Task requirements: Please repeat the lines below exactly. Begin with the line containing "[Generating Long Sequences" and go on through the line containing "[XLNet: Generalized Autoregressive".

** Opening Records to use block **

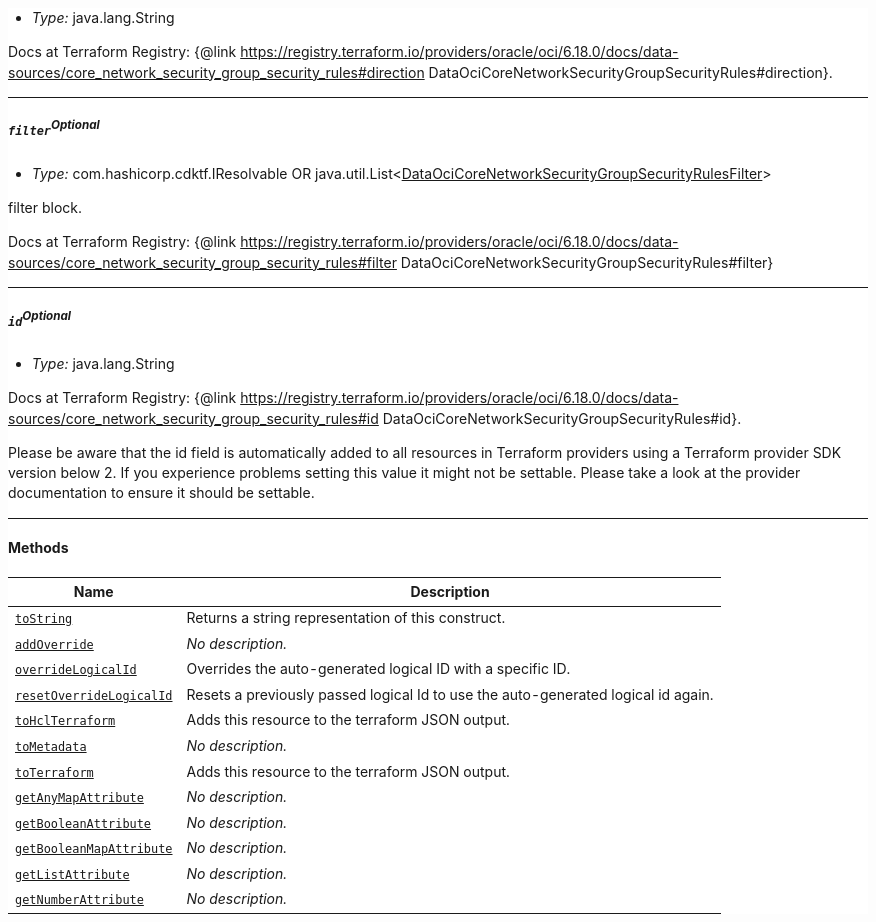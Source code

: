 - *Type:* java.lang.String

Docs at Terraform Registry: {@link https://registry.terraform.io/providers/oracle/oci/6.18.0/docs/data-sources/core_network_security_group_security_rules#direction DataOciCoreNetworkSecurityGroupSecurityRules#direction}.

---

##### `filter`<sup>Optional</sup> <a name="filter" id="rhizo-co-terraform-provider-oci.dataOciCoreNetworkSecurityGroupSecurityRules.DataOciCoreNetworkSecurityGroupSecurityRules.Initializer.parameter.filter"></a>

- *Type:* com.hashicorp.cdktf.IResolvable OR java.util.List<<a href="#rhizo-co-terraform-provider-oci.dataOciCoreNetworkSecurityGroupSecurityRules.DataOciCoreNetworkSecurityGroupSecurityRulesFilter">DataOciCoreNetworkSecurityGroupSecurityRulesFilter</a>>

filter block.

Docs at Terraform Registry: {@link https://registry.terraform.io/providers/oracle/oci/6.18.0/docs/data-sources/core_network_security_group_security_rules#filter DataOciCoreNetworkSecurityGroupSecurityRules#filter}

---

##### `id`<sup>Optional</sup> <a name="id" id="rhizo-co-terraform-provider-oci.dataOciCoreNetworkSecurityGroupSecurityRules.DataOciCoreNetworkSecurityGroupSecurityRules.Initializer.parameter.id"></a>

- *Type:* java.lang.String

Docs at Terraform Registry: {@link https://registry.terraform.io/providers/oracle/oci/6.18.0/docs/data-sources/core_network_security_group_security_rules#id DataOciCoreNetworkSecurityGroupSecurityRules#id}.

Please be aware that the id field is automatically added to all resources in Terraform providers using a Terraform provider SDK version below 2.
If you experience problems setting this value it might not be settable. Please take a look at the provider documentation to ensure it should be settable.

---

#### Methods <a name="Methods" id="Methods"></a>

| **Name** | **Description** |
| --- | --- |
| <code><a href="#rhizo-co-terraform-provider-oci.dataOciCoreNetworkSecurityGroupSecurityRules.DataOciCoreNetworkSecurityGroupSecurityRules.toString">toString</a></code> | Returns a string representation of this construct. |
| <code><a href="#rhizo-co-terraform-provider-oci.dataOciCoreNetworkSecurityGroupSecurityRules.DataOciCoreNetworkSecurityGroupSecurityRules.addOverride">addOverride</a></code> | *No description.* |
| <code><a href="#rhizo-co-terraform-provider-oci.dataOciCoreNetworkSecurityGroupSecurityRules.DataOciCoreNetworkSecurityGroupSecurityRules.overrideLogicalId">overrideLogicalId</a></code> | Overrides the auto-generated logical ID with a specific ID. |
| <code><a href="#rhizo-co-terraform-provider-oci.dataOciCoreNetworkSecurityGroupSecurityRules.DataOciCoreNetworkSecurityGroupSecurityRules.resetOverrideLogicalId">resetOverrideLogicalId</a></code> | Resets a previously passed logical Id to use the auto-generated logical id again. |
| <code><a href="#rhizo-co-terraform-provider-oci.dataOciCoreNetworkSecurityGroupSecurityRules.DataOciCoreNetworkSecurityGroupSecurityRules.toHclTerraform">toHclTerraform</a></code> | Adds this resource to the terraform JSON output. |
| <code><a href="#rhizo-co-terraform-provider-oci.dataOciCoreNetworkSecurityGroupSecurityRules.DataOciCoreNetworkSecurityGroupSecurityRules.toMetadata">toMetadata</a></code> | *No description.* |
| <code><a href="#rhizo-co-terraform-provider-oci.dataOciCoreNetworkSecurityGroupSecurityRules.DataOciCoreNetworkSecurityGroupSecurityRules.toTerraform">toTerraform</a></code> | Adds this resource to the terraform JSON output. |
| <code><a href="#rhizo-co-terraform-provider-oci.dataOciCoreNetworkSecurityGroupSecurityRules.DataOciCoreNetworkSecurityGroupSecurityRules.getAnyMapAttribute">getAnyMapAttribute</a></code> | *No description.* |
| <code><a href="#rhizo-co-terraform-provider-oci.dataOciCoreNetworkSecurityGroupSecurityRules.DataOciCoreNetworkSecurityGroupSecurityRules.getBooleanAttribute">getBooleanAttribute</a></code> | *No description.* |
| <code><a href="#rhizo-co-terraform-provider-oci.dataOciCoreNetworkSecurityGroupSecurityRules.DataOciCoreNetworkSecurityGroupSecurityRules.getBooleanMapAttribute">getBooleanMapAttribute</a></code> | *No description.* |
| <code><a href="#rhizo-co-terraform-provider-oci.dataOciCoreNetworkSecurityGroupSecurityRules.DataOciCoreNetworkSecurityGroupSecurityRules.getListAttribute">getListAttribute</a></code> | *No description.* |
| <code><a href="#rhizo-co-terraform-provider-oci.dataOciCoreNetworkSecurityGroupSecurityRules.DataOciCoreNetworkSecurityGroupSecurityRules.getNumberAttribute">getNumberAttribute</a></code> | *No description.* |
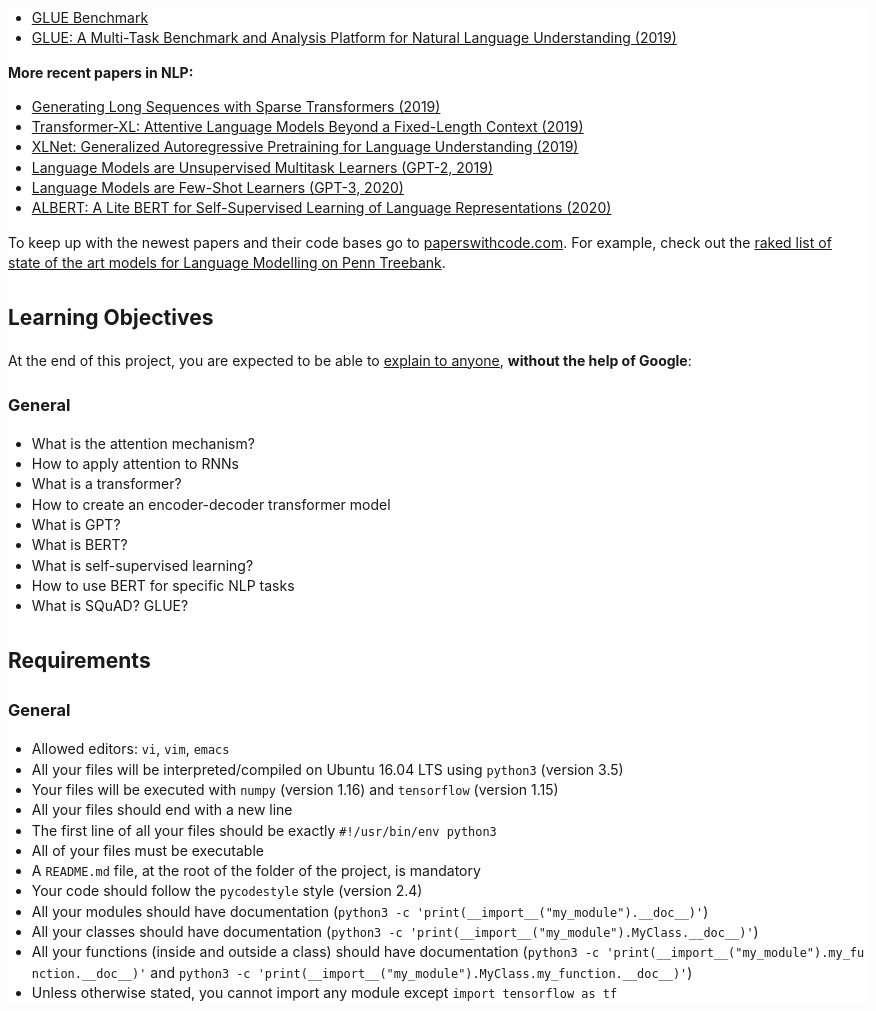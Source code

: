 *   [GLUE Benchmark](/rltoken/XQMKBVpVRJ7PH_Fam-mYkw "GLUE Benchmark")
*   [GLUE: A Multi-Task Benchmark and Analysis Platform for Natural Language Understanding (2019)](/rltoken/gc0N-1a5GhwB6r8i4-PJ4A "GLUE: A Multi-Task Benchmark and Analysis Platform for Natural Language Understanding (2019)")

**More recent papers in NLP:**

*   [Generating Long Sequences with Sparse Transformers (2019)](/rltoken/Vr6j7CGFKtuK7IetaIeMcw "Generating Long Sequences with Sparse Transformers (2019)")
*   [Transformer-XL: Attentive Language Models Beyond a Fixed-Length Context (2019)](/rltoken/kEkphkks_kGLj3XuXBMCAA "Transformer-XL: Attentive Language Models Beyond a Fixed-Length Context (2019)")
*   [XLNet: Generalized Autoregressive Pretraining for Language Understanding (2019)](/rltoken/THgst72PaoA0cYrpfOQWDA "XLNet: Generalized Autoregressive Pretraining for Language Understanding (2019)")
*   [Language Models are Unsupervised Multitask Learners (GPT-2, 2019)](/rltoken/C2rjrR_0Dq0_XU8Bu9INbQ "Language Models are Unsupervised Multitask Learners (GPT-2, 2019)")
*   [Language Models are Few-Shot Learners (GPT-3, 2020)](/rltoken/2y-mtFWYnQ8QbtMij0PoWA "Language Models are Few-Shot Learners (GPT-3, 2020)")
*   [ALBERT: A Lite BERT for Self-Supervised Learning of Language Representations (2020)](/rltoken/u6oVFipCalDn-X1QTwVsPA "ALBERT: A Lite BERT for Self-Supervised Learning of Language Representations (2020)")

To keep up with the newest papers and their code bases go to [paperswithcode.com](/rltoken/3VaoLjK3QGn7jJbnU6MpKQ "paperswithcode.com"). For example, check out the [raked list of state of the art models for Language Modelling on Penn Treebank](/rltoken/v3qkGtmWqnn_M3JgkqukYQ "raked list of state of the art models for Language Modelling on Penn Treebank").

## Learning Objectives

At the end of this project, you are expected to be able to [explain to anyone](/rltoken/rm_YJ9QKGU1TCkyffIRbDg "explain to anyone"), **without the help of Google**:

### General

*   What is the attention mechanism?
*   How to apply attention to RNNs
*   What is a transformer?
*   How to create an encoder-decoder transformer model
*   What is GPT?
*   What is BERT?
*   What is self-supervised learning?
*   How to use BERT for specific NLP tasks
*   What is SQuAD? GLUE?

## Requirements

### General

*   Allowed editors: `vi`, `vim`, `emacs`
*   All your files will be interpreted/compiled on Ubuntu 16.04 LTS using `python3` (version 3.5)
*   Your files will be executed with `numpy` (version 1.16) and `tensorflow` (version 1.15)
*   All your files should end with a new line
*   The first line of all your files should be exactly `#!/usr/bin/env python3`
*   All of your files must be executable
*   A `README.md` file, at the root of the folder of the project, is mandatory
*   Your code should follow the `pycodestyle` style (version 2.4)
*   All your modules should have documentation (`python3 -c 'print(__import__("my_module").__doc__)'`)
*   All your classes should have documentation (`python3 -c 'print(__import__("my_module").MyClass.__doc__)'`)
*   All your functions (inside and outside a class) should have documentation (`python3 -c 'print(__import__("my_module").my_function.__doc__)'` and `python3 -c 'print(__import__("my_module").MyClass.my_function.__doc__)'`)
*   Unless otherwise stated, you cannot import any module except `import tensorflow as tf`
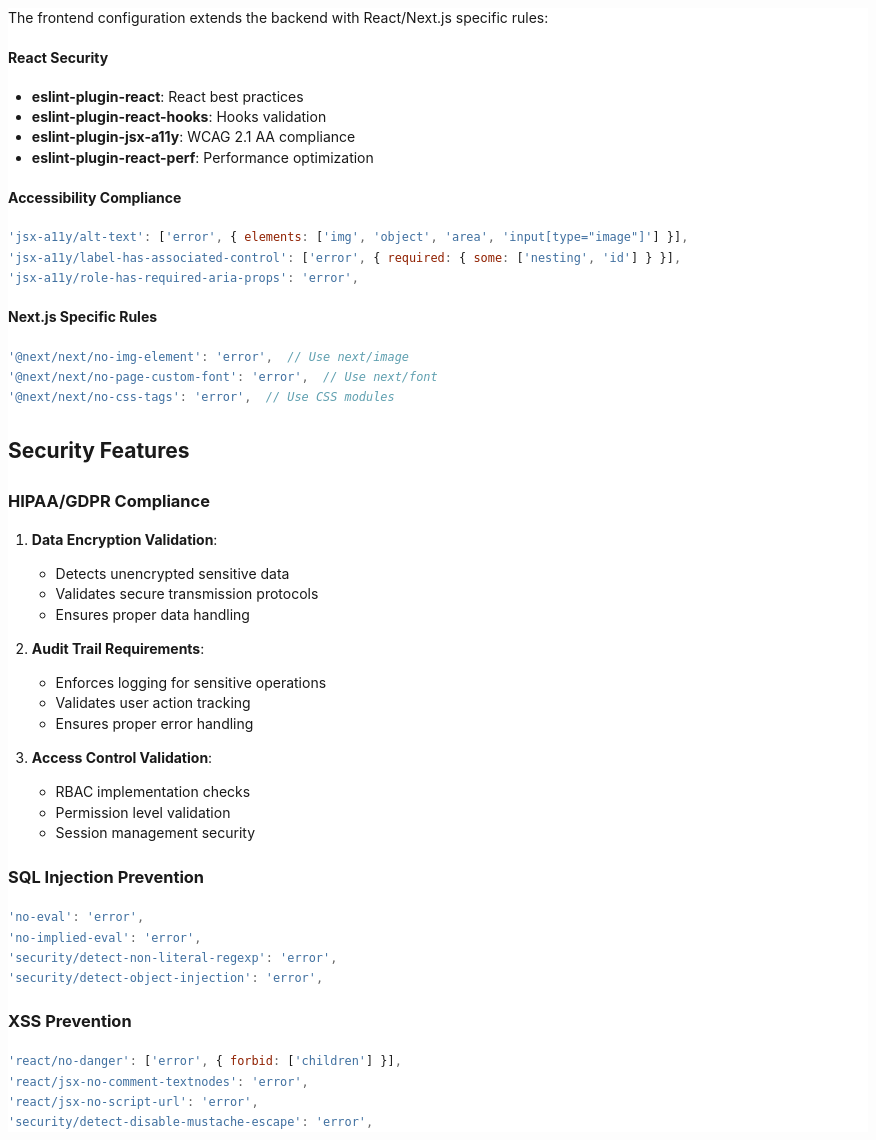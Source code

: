 The frontend configuration extends the backend with React/Next.js specific rules:

#### React Security
- **eslint-plugin-react**: React best practices
- **eslint-plugin-react-hooks**: Hooks validation
- **eslint-plugin-jsx-a11y**: WCAG 2.1 AA compliance
- **eslint-plugin-react-perf**: Performance optimization

#### Accessibility Compliance
```javascript
'jsx-a11y/alt-text': ['error', { elements: ['img', 'object', 'area', 'input[type="image"]'] }],
'jsx-a11y/label-has-associated-control': ['error', { required: { some: ['nesting', 'id'] } }],
'jsx-a11y/role-has-required-aria-props': 'error',
```

#### Next.js Specific Rules
```javascript
'@next/next/no-img-element': 'error',  // Use next/image
'@next/next/no-page-custom-font': 'error',  // Use next/font
'@next/next/no-css-tags': 'error',  // Use CSS modules
```

## Security Features

### HIPAA/GDPR Compliance

1. **Data Encryption Validation**:
   - Detects unencrypted sensitive data
   - Validates secure transmission protocols
   - Ensures proper data handling

2. **Audit Trail Requirements**:
   - Enforces logging for sensitive operations
   - Validates user action tracking
   - Ensures proper error handling

3. **Access Control Validation**:
   - RBAC implementation checks
   - Permission level validation
   - Session management security

### SQL Injection Prevention

```javascript
'no-eval': 'error',
'no-implied-eval': 'error',
'security/detect-non-literal-regexp': 'error',
'security/detect-object-injection': 'error',
```

### XSS Prevention

```javascript
'react/no-danger': ['error', { forbid: ['children'] }],
'react/jsx-no-comment-textnodes': 'error',
'react/jsx-no-script-url': 'error',
'security/detect-disable-mustache-escape': 'error',
```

** Closing Records to use block **

Expected answer:
*   [Generating Long Sequences with Sparse Transformers (2019)](/rltoken/Vr6j7CGFKtuK7IetaIeMcw "Generating Long Sequences with Sparse Transformers (2019)")
*   [Transformer-XL: Attentive Language Models Beyond a Fixed-Length Context (2019)](/rltoken/kEkphkks_kGLj3XuXBMCAA "Transformer-XL: Attentive Language Models Beyond a Fixed-Length Context (2019)")
*   [XLNet: Generalized Autoregressive Pretraining for Language Understanding (2019)](/rltoken/THgst72PaoA0cYrpfOQWDA "XLNet: Generalized Autoregressive Pretraining for Language Understanding (2019)")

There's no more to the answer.